Task objective: Give back an exact copy of the lines in the records below, from the line that has "### 🌐 Supporto Multilingue" through the line that has "#### Supportato tramite", and nothing besides.

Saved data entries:
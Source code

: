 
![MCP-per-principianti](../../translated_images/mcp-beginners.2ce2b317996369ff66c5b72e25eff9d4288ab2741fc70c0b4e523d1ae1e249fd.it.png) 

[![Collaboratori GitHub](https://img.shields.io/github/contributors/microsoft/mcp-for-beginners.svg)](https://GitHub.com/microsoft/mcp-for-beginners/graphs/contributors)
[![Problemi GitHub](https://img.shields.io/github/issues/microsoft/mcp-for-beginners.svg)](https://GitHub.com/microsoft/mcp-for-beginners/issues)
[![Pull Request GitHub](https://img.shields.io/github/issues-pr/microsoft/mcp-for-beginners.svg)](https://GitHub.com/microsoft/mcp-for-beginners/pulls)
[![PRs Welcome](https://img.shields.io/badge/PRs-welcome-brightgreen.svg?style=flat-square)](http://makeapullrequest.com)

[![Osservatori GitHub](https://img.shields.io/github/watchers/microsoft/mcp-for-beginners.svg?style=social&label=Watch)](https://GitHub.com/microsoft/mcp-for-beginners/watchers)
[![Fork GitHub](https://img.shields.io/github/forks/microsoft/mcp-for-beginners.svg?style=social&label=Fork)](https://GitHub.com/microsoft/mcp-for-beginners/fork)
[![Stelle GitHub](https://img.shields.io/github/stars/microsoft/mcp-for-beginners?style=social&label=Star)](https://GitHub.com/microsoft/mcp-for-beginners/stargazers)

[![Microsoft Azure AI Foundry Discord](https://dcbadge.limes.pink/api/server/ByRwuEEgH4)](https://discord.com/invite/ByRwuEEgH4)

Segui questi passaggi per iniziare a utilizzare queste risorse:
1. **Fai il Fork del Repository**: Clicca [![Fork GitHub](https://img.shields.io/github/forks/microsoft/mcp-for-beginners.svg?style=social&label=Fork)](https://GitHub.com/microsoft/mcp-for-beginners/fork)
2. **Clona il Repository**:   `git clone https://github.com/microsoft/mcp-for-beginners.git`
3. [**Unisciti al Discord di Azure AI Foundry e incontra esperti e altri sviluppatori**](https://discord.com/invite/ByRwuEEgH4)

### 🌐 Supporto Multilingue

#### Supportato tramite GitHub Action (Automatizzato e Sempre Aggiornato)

* * *

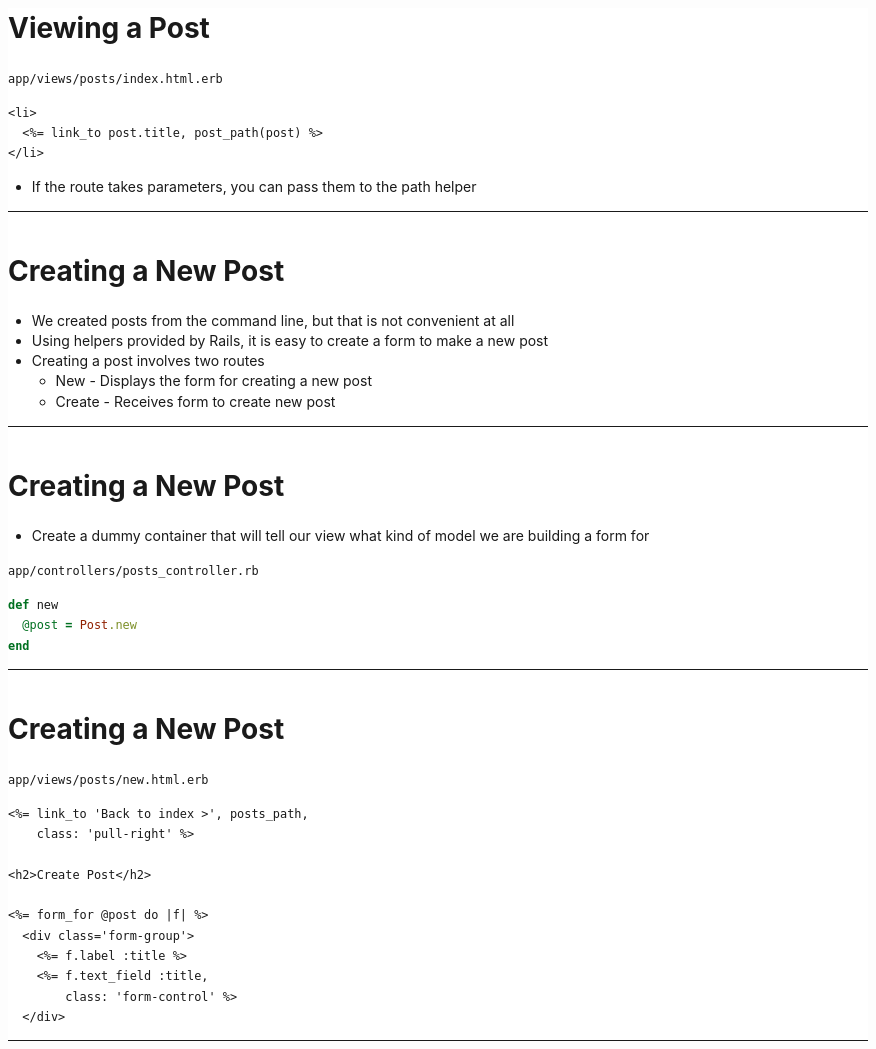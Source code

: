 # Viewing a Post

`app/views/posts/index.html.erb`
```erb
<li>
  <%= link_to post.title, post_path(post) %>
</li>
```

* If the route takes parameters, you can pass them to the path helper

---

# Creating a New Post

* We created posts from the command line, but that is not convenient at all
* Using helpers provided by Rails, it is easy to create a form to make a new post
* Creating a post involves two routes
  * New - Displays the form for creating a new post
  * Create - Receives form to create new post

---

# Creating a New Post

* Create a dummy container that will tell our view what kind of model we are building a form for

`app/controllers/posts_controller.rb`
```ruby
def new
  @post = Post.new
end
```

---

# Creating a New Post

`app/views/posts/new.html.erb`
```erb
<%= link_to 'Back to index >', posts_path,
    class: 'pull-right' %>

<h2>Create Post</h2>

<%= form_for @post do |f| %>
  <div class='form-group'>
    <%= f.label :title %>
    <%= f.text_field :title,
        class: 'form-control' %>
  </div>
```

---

Answer box:
### 🌐 Supporto Multilingue

#### Supportato tramite GitHub Action (Automatizzato e Sempre Aggiornato)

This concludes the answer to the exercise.